Work request: Exactly as they stand, give the records below again, with no images.

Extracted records
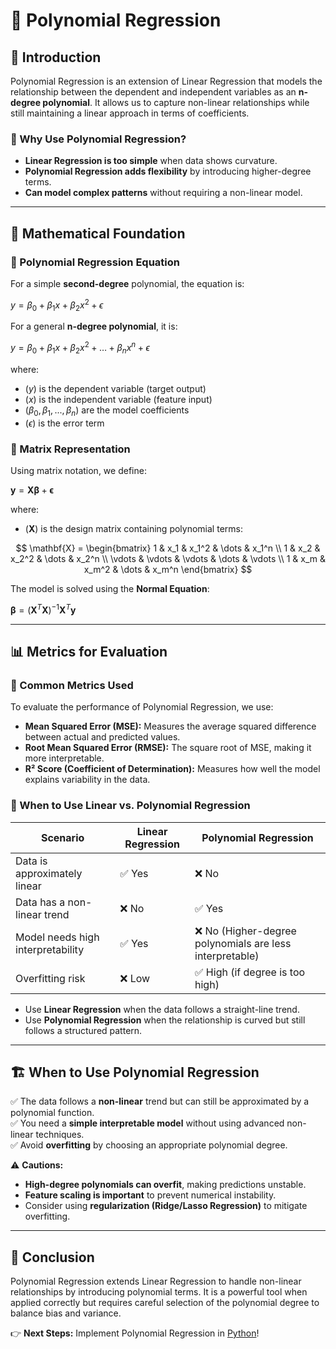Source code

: # 📘 Polynomial Regression

## 📌 Introduction
Polynomial Regression is an extension of Linear Regression that models the relationship between the dependent and independent variables as an **n-degree polynomial**. It allows us to capture non-linear relationships while still maintaining a linear approach in terms of coefficients.

### 🔹 Why Use Polynomial Regression?
- **Linear Regression is too simple** when data shows curvature.
- **Polynomial Regression adds flexibility** by introducing higher-degree terms.
- **Can model complex patterns** without requiring a non-linear model.

---

## 📐 Mathematical Foundation
### 🔹 Polynomial Regression Equation
For a simple **second-degree** polynomial, the equation is:

$y = \beta_0 + \beta_1 x + \beta_2 x^2 + \epsilon$

For a general **n-degree polynomial**, it is:

$y = \beta_0 + \beta_1 x + \beta_2 x^2 + \dots + \beta_n x^n + \epsilon$

where:
- $( y )$ is the dependent variable (target output)
- $( x )$ is the independent variable (feature input)
- $( \beta_0, \beta_1, ..., \beta_n )$ are the model coefficients
- $( \epsilon )$ is the error term

### 🔹 Matrix Representation
Using matrix notation, we define:

 $\mathbf{y} = \mathbf{X} \boldsymbol{\beta} + \boldsymbol{\epsilon}$

where:
- $( \mathbf{X} )$ is the design matrix containing polynomial terms:

$$
\mathbf{X} =
\begin{bmatrix} 
1 & x_1 & x_1^2 & \dots & x_1^n \\
1 & x_2 & x_2^2 & \dots & x_2^n \\
\vdots & \vdots & \vdots & \dots & \vdots \\
1 & x_m & x_m^2 & \dots & x_m^n
\end{bmatrix}
$$




The model is solved using the **Normal Equation**:

 $\boldsymbol{\beta} = (\mathbf{X}^T \mathbf{X})^{-1} \mathbf{X}^T \mathbf{y}$


---

## 📊 Metrics for Evaluation
### 🔹 Common Metrics Used
To evaluate the performance of Polynomial Regression, we use:
- **Mean Squared Error (MSE):** Measures the average squared difference between actual and predicted values.
- **Root Mean Squared Error (RMSE):** The square root of MSE, making it more interpretable.
- **R² Score (Coefficient of Determination):** Measures how well the model explains variability in the data.

### 🔹 When to Use Linear vs. Polynomial Regression
| Scenario | Linear Regression | Polynomial Regression |
|----------|-----------------|---------------------|
| Data is approximately linear | ✅ Yes | ❌ No |
| Data has a non-linear trend | ❌ No | ✅ Yes |
| Model needs high interpretability | ✅ Yes | ❌ No (Higher-degree polynomials are less interpretable) |
| Overfitting risk | ❌ Low | ✅ High (if degree is too high) |

- Use **Linear Regression** when the data follows a straight-line trend.
- Use **Polynomial Regression** when the relationship is curved but still follows a structured pattern.

---

## 🏗️ When to Use Polynomial Regression
✅ The data follows a **non-linear** trend but can still be approximated by a polynomial function.  
✅ You need a **simple interpretable model** without using advanced non-linear techniques.  
✅ Avoid **overfitting** by choosing an appropriate polynomial degree.  

⚠️ **Cautions:**
- **High-degree polynomials can overfit**, making predictions unstable.
- **Feature scaling is important** to prevent numerical instability.
- Consider using **regularization (Ridge/Lasso Regression)** to mitigate overfitting.


---

## 📌 Conclusion
Polynomial Regression extends Linear Regression to handle non-linear relationships by introducing polynomial terms. It is a powerful tool when applied correctly but requires careful selection of the polynomial degree to balance bias and variance.

👉 **Next Steps:** Implement Polynomial Regression in [Python](/notebooks/01_Supervised_Learning/01_Regression/02_Polynomial_regression.ipynb)!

Response to the exercise:
Source code

: # 📘 Polynomial Regression

## 📌 Introduction
Polynomial Regression is an extension of Linear Regression that models the relationship between the dependent and independent variables as an **n-degree polynomial**. It allows us to capture non-linear relationships while still maintaining a linear approach in terms of coefficients.

### 🔹 Why Use Polynomial Regression?
- **Linear Regression is too simple** when data shows curvature.
- **Polynomial Regression adds flexibility** by introducing higher-degree terms.
- **Can model complex patterns** without requiring a non-linear model.

---

## 📐 Mathematical Foundation
### 🔹 Polynomial Regression Equation
For a simple **second-degree** polynomial, the equation is:

$y = \beta_0 + \beta_1 x + \beta_2 x^2 + \epsilon$

For a general **n-degree polynomial**, it is:

$y = \beta_0 + \beta_1 x + \beta_2 x^2 + \dots + \beta_n x^n + \epsilon$

where:
- $( y )$ is the dependent variable (target output)
- $( x )$ is the independent variable (feature input)
- $( \beta_0, \beta_1, ..., \beta_n )$ are the model coefficients
- $( \epsilon )$ is the error term

### 🔹 Matrix Representation
Using matrix notation, we define:

 $\mathbf{y} = \mathbf{X} \boldsymbol{\beta} + \boldsymbol{\epsilon}$

where:
- $( \mathbf{X} )$ is the design matrix containing polynomial terms:

$$
\mathbf{X} =
\begin{bmatrix} 
1 & x_1 & x_1^2 & \dots & x_1^n \\
1 & x_2 & x_2^2 & \dots & x_2^n \\
\vdots & \vdots & \vdots & \dots & \vdots \\
1 & x_m & x_m^2 & \dots & x_m^n
\end{bmatrix}
$$




The model is solved using the **Normal Equation**:

 $\boldsymbol{\beta} = (\mathbf{X}^T \mathbf{X})^{-1} \mathbf{X}^T \mathbf{y}$


---

## 📊 Metrics for Evaluation
### 🔹 Common Metrics Used
To evaluate the performance of Polynomial Regression, we use:
- **Mean Squared Error (MSE):** Measures the average squared difference between actual and predicted values.
- **Root Mean Squared Error (RMSE):** The square root of MSE, making it more interpretable.
- **R² Score (Coefficient of Determination):** Measures how well the model explains variability in the data.

### 🔹 When to Use Linear vs. Polynomial Regression
| Scenario | Linear Regression | Polynomial Regression |
|----------|-----------------|---------------------|
| Data is approximately linear | ✅ Yes | ❌ No |
| Data has a non-linear trend | ❌ No | ✅ Yes |
| Model needs high interpretability | ✅ Yes | ❌ No (Higher-degree polynomials are less interpretable) |
| Overfitting risk | ❌ Low | ✅ High (if degree is too high) |

- Use **Linear Regression** when the data follows a straight-line trend.
- Use **Polynomial Regression** when the relationship is curved but still follows a structured pattern.

---

## 🏗️ When to Use Polynomial Regression
✅ The data follows a **non-linear** trend but can still be approximated by a polynomial function.  
✅ You need a **simple interpretable model** without using advanced non-linear techniques.  
✅ Avoid **overfitting** by choosing an appropriate polynomial degree.  

⚠️ **Cautions:**
- **High-degree polynomials can overfit**, making predictions unstable.
- **Feature scaling is important** to prevent numerical instability.
- Consider using **regularization (Ridge/Lasso Regression)** to mitigate overfitting.


---

## 📌 Conclusion
Polynomial Regression extends Linear Regression to handle non-linear relationships by introducing polynomial terms. It is a powerful tool when applied correctly but requires careful selection of the polynomial degree to balance bias and variance.

👉 **Next Steps:** Implement Polynomial Regression in [Python](/notebooks/01_Supervised_Learning/01_Regression/02_Polynomial_regression.ipynb)!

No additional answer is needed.